Using a random variable as observed

It appears to be impossible to use a random variable as the observed for another variable. For example, consider this simple model:

import pymc3 as pm
import matplotlib.pyplot as plt
import scipy.stats as stats
import numpy as np

raw_observed = 0.3
with pm.Model() as model:
    alpha = pm.Exponential('alpha', 0.2)
    beta = pm.Exponential('beta', 0.2)
    raw_with_slight_adjustment = pm.Normal(
        'raw_with_slight_adjustment', raw_observed, 0.0001) 
    wpp = pm.Beta(
        'wpp', alpha=alpha, beta=beta, 
        observed=raw_with_slight_adjustment) 

This model raises a TypeError:

If the observed is a deterministic instead of a RV, the model can be defined. For example this variation of the above does not raise an error:

raw_observed = 0.3
with pm.Model() as model:
    alpha = pm.Exponential('alpha', 0.2)
    beta = pm.Exponential('beta', 0.2)
    slight_adjustment = pm.Normal('slight_adjustment', 0, 0.0001)
    raw_with_slight_adjustment = pm.Deterministic(
        'raw_with_slight_adjustment', 
        raw_observed + slight_adjustment)
    wpp = pm.Beta(
        'wpp', alpha=alpha, beta=beta, 
        observed=raw_with_slight_adjustment) 

But this new model does raise an error when the prior predictives are sampled:

Is using a variable as observed for another variable just a bad idea?
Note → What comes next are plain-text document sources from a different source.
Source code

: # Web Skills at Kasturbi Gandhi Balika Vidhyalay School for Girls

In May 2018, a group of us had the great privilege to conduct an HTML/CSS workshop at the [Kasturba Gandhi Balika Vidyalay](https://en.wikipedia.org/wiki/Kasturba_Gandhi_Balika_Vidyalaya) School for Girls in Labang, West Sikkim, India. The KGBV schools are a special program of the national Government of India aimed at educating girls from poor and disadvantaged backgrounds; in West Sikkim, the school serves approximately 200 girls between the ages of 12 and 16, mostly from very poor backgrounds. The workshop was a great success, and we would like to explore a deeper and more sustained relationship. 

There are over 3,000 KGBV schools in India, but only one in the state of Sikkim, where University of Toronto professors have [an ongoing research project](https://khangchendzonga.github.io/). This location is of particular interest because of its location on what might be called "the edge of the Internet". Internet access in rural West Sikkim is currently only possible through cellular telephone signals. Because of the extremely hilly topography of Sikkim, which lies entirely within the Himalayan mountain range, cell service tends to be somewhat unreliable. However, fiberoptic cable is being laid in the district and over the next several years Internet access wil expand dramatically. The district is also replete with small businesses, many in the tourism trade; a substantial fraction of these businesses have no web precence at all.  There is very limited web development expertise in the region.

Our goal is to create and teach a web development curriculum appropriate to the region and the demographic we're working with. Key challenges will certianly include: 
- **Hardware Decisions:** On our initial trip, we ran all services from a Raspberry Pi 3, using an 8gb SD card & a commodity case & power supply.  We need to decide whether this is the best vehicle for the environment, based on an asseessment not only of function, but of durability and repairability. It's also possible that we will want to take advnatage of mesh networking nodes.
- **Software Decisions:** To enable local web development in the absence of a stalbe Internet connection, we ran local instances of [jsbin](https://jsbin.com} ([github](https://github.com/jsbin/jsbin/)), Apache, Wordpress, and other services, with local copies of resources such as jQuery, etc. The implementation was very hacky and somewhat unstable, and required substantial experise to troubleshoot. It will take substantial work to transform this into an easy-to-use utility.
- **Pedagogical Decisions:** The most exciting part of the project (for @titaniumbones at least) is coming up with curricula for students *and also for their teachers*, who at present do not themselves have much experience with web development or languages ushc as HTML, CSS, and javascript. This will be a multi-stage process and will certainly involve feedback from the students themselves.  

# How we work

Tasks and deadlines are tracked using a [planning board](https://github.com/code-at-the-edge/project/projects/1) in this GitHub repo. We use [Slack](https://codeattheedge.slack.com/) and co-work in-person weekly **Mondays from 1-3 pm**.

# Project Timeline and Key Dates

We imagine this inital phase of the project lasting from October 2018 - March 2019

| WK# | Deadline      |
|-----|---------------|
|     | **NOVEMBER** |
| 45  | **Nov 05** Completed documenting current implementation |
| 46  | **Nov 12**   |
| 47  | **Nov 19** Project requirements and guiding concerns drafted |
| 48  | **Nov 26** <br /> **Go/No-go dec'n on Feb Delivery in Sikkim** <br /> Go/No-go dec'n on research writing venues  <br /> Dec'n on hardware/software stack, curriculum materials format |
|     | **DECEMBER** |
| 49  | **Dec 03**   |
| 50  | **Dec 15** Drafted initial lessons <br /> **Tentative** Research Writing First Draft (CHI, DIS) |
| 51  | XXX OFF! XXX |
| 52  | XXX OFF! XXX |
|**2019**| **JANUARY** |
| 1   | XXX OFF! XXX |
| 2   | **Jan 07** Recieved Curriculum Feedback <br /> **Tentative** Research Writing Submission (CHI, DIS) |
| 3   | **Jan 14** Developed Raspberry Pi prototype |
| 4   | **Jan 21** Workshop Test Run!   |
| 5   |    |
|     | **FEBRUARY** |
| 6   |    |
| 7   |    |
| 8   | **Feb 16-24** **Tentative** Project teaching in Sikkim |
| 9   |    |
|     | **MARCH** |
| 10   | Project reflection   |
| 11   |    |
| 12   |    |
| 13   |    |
Or is this a sensible feature that just has not yet been implemented?

PyMC v3.9.3

1 Like

It is something I am still trying to understand intuitively, but it seems the consensus is that we should treat our data as being completely deterministic, and any other type of noise should be explicitly modeled outside the likelihood.
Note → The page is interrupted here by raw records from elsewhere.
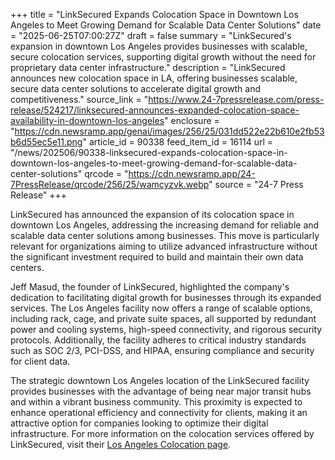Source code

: +++
title = "LinkSecured Expands Colocation Space in Downtown Los Angeles to Meet Growing Demand for Scalable Data Center Solutions"
date = "2025-06-25T07:00:27Z"
draft = false
summary = "LinkSecured's expansion in downtown Los Angeles provides businesses with scalable, secure colocation services, supporting digital growth without the need for proprietary data center infrastructure."
description = "LinkSecured announces new colocation space in LA, offering businesses scalable, secure data center solutions to accelerate digital growth and competitiveness."
source_link = "https://www.24-7pressrelease.com/press-release/524217/linksecured-announces-expanded-colocation-space-availability-in-downtown-los-angeles"
enclosure = "https://cdn.newsramp.app/genai/images/256/25/031dd522e22b610e2fb53b6d55ec5e11.png"
article_id = 90338
feed_item_id = 16114
url = "/news/202506/90338-linksecured-expands-colocation-space-in-downtown-los-angeles-to-meet-growing-demand-for-scalable-data-center-solutions"
qrcode = "https://cdn.newsramp.app/24-7PressRelease/qrcode/256/25/wamcyzvk.webp"
source = "24-7 Press Release"
+++

<p>LinkSecured has announced the expansion of its colocation space in downtown Los Angeles, addressing the increasing demand for reliable and scalable data center solutions among businesses. This move is particularly relevant for organizations aiming to utilize advanced infrastructure without the significant investment required to build and maintain their own data centers.</p><p>Jeff Masud, the founder of LinkSecured, highlighted the company's dedication to facilitating digital growth for businesses through its expanded services. The Los Angeles facility now offers a range of scalable options, including rack, cage, and private suite spaces, all supported by redundant power and cooling systems, high-speed connectivity, and rigorous security protocols. Additionally, the facility adheres to critical industry standards such as SOC 2/3, PCI-DSS, and HIPAA, ensuring compliance and security for client data.</p><p>The strategic downtown Los Angeles location of the LinkSecured facility provides businesses with the advantage of being near major transit hubs and within a vibrant business community. This proximity is expected to enhance operational efficiency and connectivity for clients, making it an attractive option for companies looking to optimize their digital infrastructure. For more information on the colocation services offered by LinkSecured, visit their <a href='https://www.linksecured.com/los-angeles-colocation' rel='nofollow' target='_blank'>Los Angeles Colocation page</a>.</p>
Within the PyMC3 API in particular, the Deterministic should definitely not be used for observed, it is just an edge case that is not checked for.

Does this achieve the same goal?

    alpha = pm.Exponential('alpha', 0.2)
    beta = pm.Exponential('beta', 0.2)
    latent_raw = pm.Beta('latent_raw', alpha=alpha, beta=beta) 
    wpp = pm.Normal('wpp', mu=latent_raw, sigma=0.0001, observed=raw_observed) 
2 Likes

Just to echo Ricardo’s point I can’t offhand think of a conventional model (GLM, timeseries etc) where you’d want to evidence against an RV: you’d typically estimate that variance explicitly. That said, I’ve a nagging doubt that this could be useful as part of a belief network, to evidence at different nodes for message passing…

2 Likes

To @ricardoV94’s point, this simple example could be reparameterized without the RV in the observed. But my actual model is both much more complex, and not a conventional model. I was attempting to reparameterize it around another issue, and hit upon the ill-advised idea of using an RV in the observed, only to discover that it is not possible in pymc3.
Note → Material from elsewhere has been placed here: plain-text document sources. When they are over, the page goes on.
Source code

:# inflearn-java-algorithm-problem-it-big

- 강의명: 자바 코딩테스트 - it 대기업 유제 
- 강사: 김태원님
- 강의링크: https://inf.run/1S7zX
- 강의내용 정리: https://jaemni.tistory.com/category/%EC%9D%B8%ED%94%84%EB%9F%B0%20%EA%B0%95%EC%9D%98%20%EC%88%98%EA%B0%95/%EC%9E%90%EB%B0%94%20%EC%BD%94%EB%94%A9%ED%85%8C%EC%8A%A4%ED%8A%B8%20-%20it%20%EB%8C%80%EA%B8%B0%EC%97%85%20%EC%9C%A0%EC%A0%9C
I have two ideas on how to trick pymc3 into using an observed variable as observed, I am not sure if it’s a good idea though. It may also be important to note that if PyMC3 were to allow random variable as observed, that would break after sampling when trying to convert to ArviZ and compute convergence chechs.

Option 1

Use a pm.Potential. I believe something like pm.Potential("wpp", pm.Beta.dist(alpha=alpha, beta=beta).logp(raw_with_slight_adjustment)) will add the right term to the joint probability.

Option 2

Use the cursed DensityDist. There are at least 5 options to do that with a densitydist, 3 of which should work in this situation, afaik, all 5 should work when using proper observed values (and many won’t need the density_dist_obs thingy when doing so). Remember to use idata_kwargs={"density_dist_obs": False}

2.1
DensityDist(
    "wpp", 
    pm.Beta.dist(alpha=alpha, beta=beta).logp, 
    observed=raw_with_slight_adjustment
)

This won’t work because if observed is not a dict, DensityDist has the same check all other distributions do, and doesn’t allow FreeRVs to be passed.

2.2
DensityDist(
    "wpp", 
    pm.Beta.dist(alpha=alpha, beta=beta).logp, 
    observed={"value": raw_with_slight_adjustment}
)

This should now trigger the dict checks, and avoid the FreeRV one. I still don’t know if this is a feature or a bug, at the very least feels wrong to me. One can see in the docs that the logp method of beta takes a value argument, so this should be public knowledge, what I don’t think is documented anywhere official is the array vs dict input trick. I have lost count of how many discourse posts and issues I have answered explaining that and saying density_dist_obs=False should be used.

2.3
DensityDist(
    "wpp", 
    lambda a, b, raw: pm.Beta.dist(alpha=a, beta=b).logp(raw), 
    observed={"raw": raw_with_slight_adjustment, "a": alpha, "b": beta}
)
2.4
def logp_fun(raw):
    pm.Beta.dist(alpha=alpha, beta=beta).logp(raw)
pm.DensityDist("wpp", logp_fun, observed=raw_with_slight_adjustment)

Again, won’t work because no dict input

2.5
def logp_fun(raw):
    pm.Beta.dist(alpha=alpha, beta=beta).logp(raw)
pm.DensityDist(
    "wpp", logp_fun, observed={"raw": raw_with_slight_adjustment}
)

Disclaimer: I don’t have the slightest idea of which of these approaches is the one DensityDist was designed for, if there are any differences between them when it comes to preformance nor if one of these (or a 6th alternative) should be the “recommended” approach. I personally prefer the Potential option, but this opinion is only based on style and conceptual coherence in the use of observed

3 Likes

Good idea with the Potential. I always forget about it! Only issue is that you can’t do (automatic) predictive sampling that way

2 Likes

@OriolAbril: Like @ricardoV94, I always forget about Potential. And I did not even know about DensityDist. Will try both. Meanwhile marked as solved, betting the odds.

1 Like

You know, in light of @OriolAbril’s answer I must not have interpreted your question properly and/or not thinking straight!

You can indeed use a Potential in this situation and I actually have, and quite recently too. Not quite the same situation, but using a distribution to transform observed data, then evidencing that transformed data against another rv. Used as part of a copula transform.

So +1 for Potential :slight_smile:

1 Like